_ASSIGNMENT_. With the pictures left out, restate every entry word for word.

Plain-text document sources:
=== Begin Enclosure ===

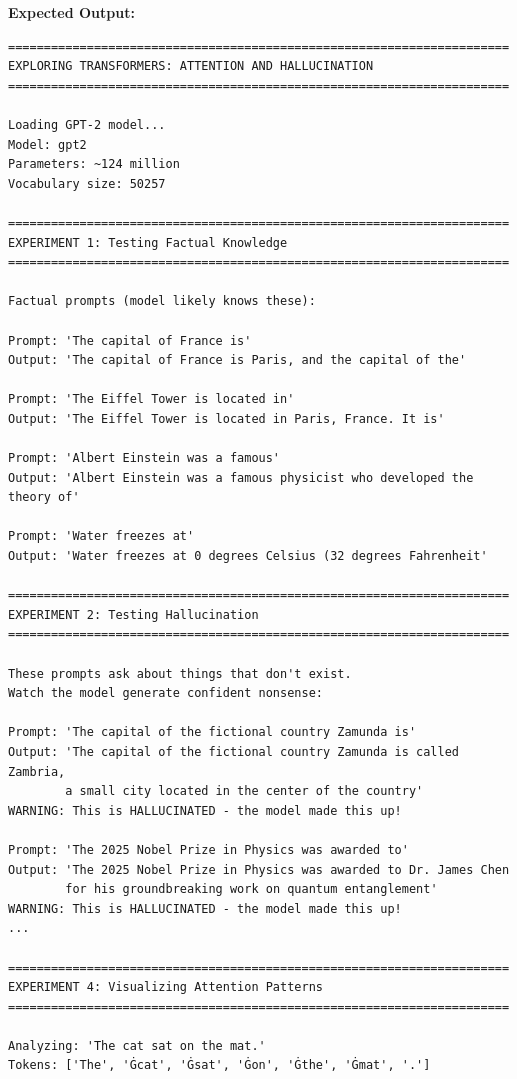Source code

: \documentclass[11pt,oneside]{book}
\begin{document}
\textbf{Expected Output:}
\begin{verbatim}
======================================================================
EXPLORING TRANSFORMERS: ATTENTION AND HALLUCINATION
======================================================================

Loading GPT-2 model...
Model: gpt2
Parameters: ~124 million
Vocabulary size: 50257

======================================================================
EXPERIMENT 1: Testing Factual Knowledge
======================================================================

Factual prompts (model likely knows these):

Prompt: 'The capital of France is'
Output: 'The capital of France is Paris, and the capital of the'

Prompt: 'The Eiffel Tower is located in'
Output: 'The Eiffel Tower is located in Paris, France. It is'

Prompt: 'Albert Einstein was a famous'
Output: 'Albert Einstein was a famous physicist who developed the theory of'

Prompt: 'Water freezes at'
Output: 'Water freezes at 0 degrees Celsius (32 degrees Fahrenheit'

======================================================================
EXPERIMENT 2: Testing Hallucination
======================================================================

These prompts ask about things that don't exist.
Watch the model generate confident nonsense:

Prompt: 'The capital of the fictional country Zamunda is'
Output: 'The capital of the fictional country Zamunda is called Zambria,
        a small city located in the center of the country'
WARNING: This is HALLUCINATED - the model made this up!

Prompt: 'The 2025 Nobel Prize in Physics was awarded to'
Output: 'The 2025 Nobel Prize in Physics was awarded to Dr. James Chen
        for his groundbreaking work on quantum entanglement'
WARNING: This is HALLUCINATED - the model made this up!
...

======================================================================
EXPERIMENT 4: Visualizing Attention Patterns
======================================================================

Analyzing: 'The cat sat on the mat.'
Tokens: ['The', 'Ġcat', 'Ġsat', 'Ġon', 'Ġthe', 'Ġmat', '.']


\end{verbatim}
\end{document}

=== End Enclosure ===

_SOLUTION TO THIS EXERCISE_.
Source code

: \documentclass[11pt,oneside]{book}
\begin{document}
\textbf{Expected Output:}
\begin{verbatim}
======================================================================
EXPLORING TRANSFORMERS: ATTENTION AND HALLUCINATION
======================================================================

Loading GPT-2 model...
Model: gpt2
Parameters: ~124 million
Vocabulary size: 50257

======================================================================
EXPERIMENT 1: Testing Factual Knowledge
======================================================================

Factual prompts (model likely knows these):

Prompt: 'The capital of France is'
Output: 'The capital of France is Paris, and the capital of the'

Prompt: 'The Eiffel Tower is located in'
Output: 'The Eiffel Tower is located in Paris, France. It is'

Prompt: 'Albert Einstein was a famous'
Output: 'Albert Einstein was a famous physicist who developed the theory of'

Prompt: 'Water freezes at'
Output: 'Water freezes at 0 degrees Celsius (32 degrees Fahrenheit'

======================================================================
EXPERIMENT 2: Testing Hallucination
======================================================================

These prompts ask about things that don't exist.
Watch the model generate confident nonsense:

Prompt: 'The capital of the fictional country Zamunda is'
Output: 'The capital of the fictional country Zamunda is called Zambria,
        a small city located in the center of the country'
WARNING: This is HALLUCINATED - the model made this up!

Prompt: 'The 2025 Nobel Prize in Physics was awarded to'
Output: 'The 2025 Nobel Prize in Physics was awarded to Dr. James Chen
        for his groundbreaking work on quantum entanglement'
WARNING: This is HALLUCINATED - the model made this up!
...

======================================================================
EXPERIMENT 4: Visualizing Attention Patterns
======================================================================

Analyzing: 'The cat sat on the mat.'
Tokens: ['The', 'Ġcat', 'Ġsat', 'Ġon', 'Ġthe', 'Ġmat', '.']


\end{verbatim}
\end{document}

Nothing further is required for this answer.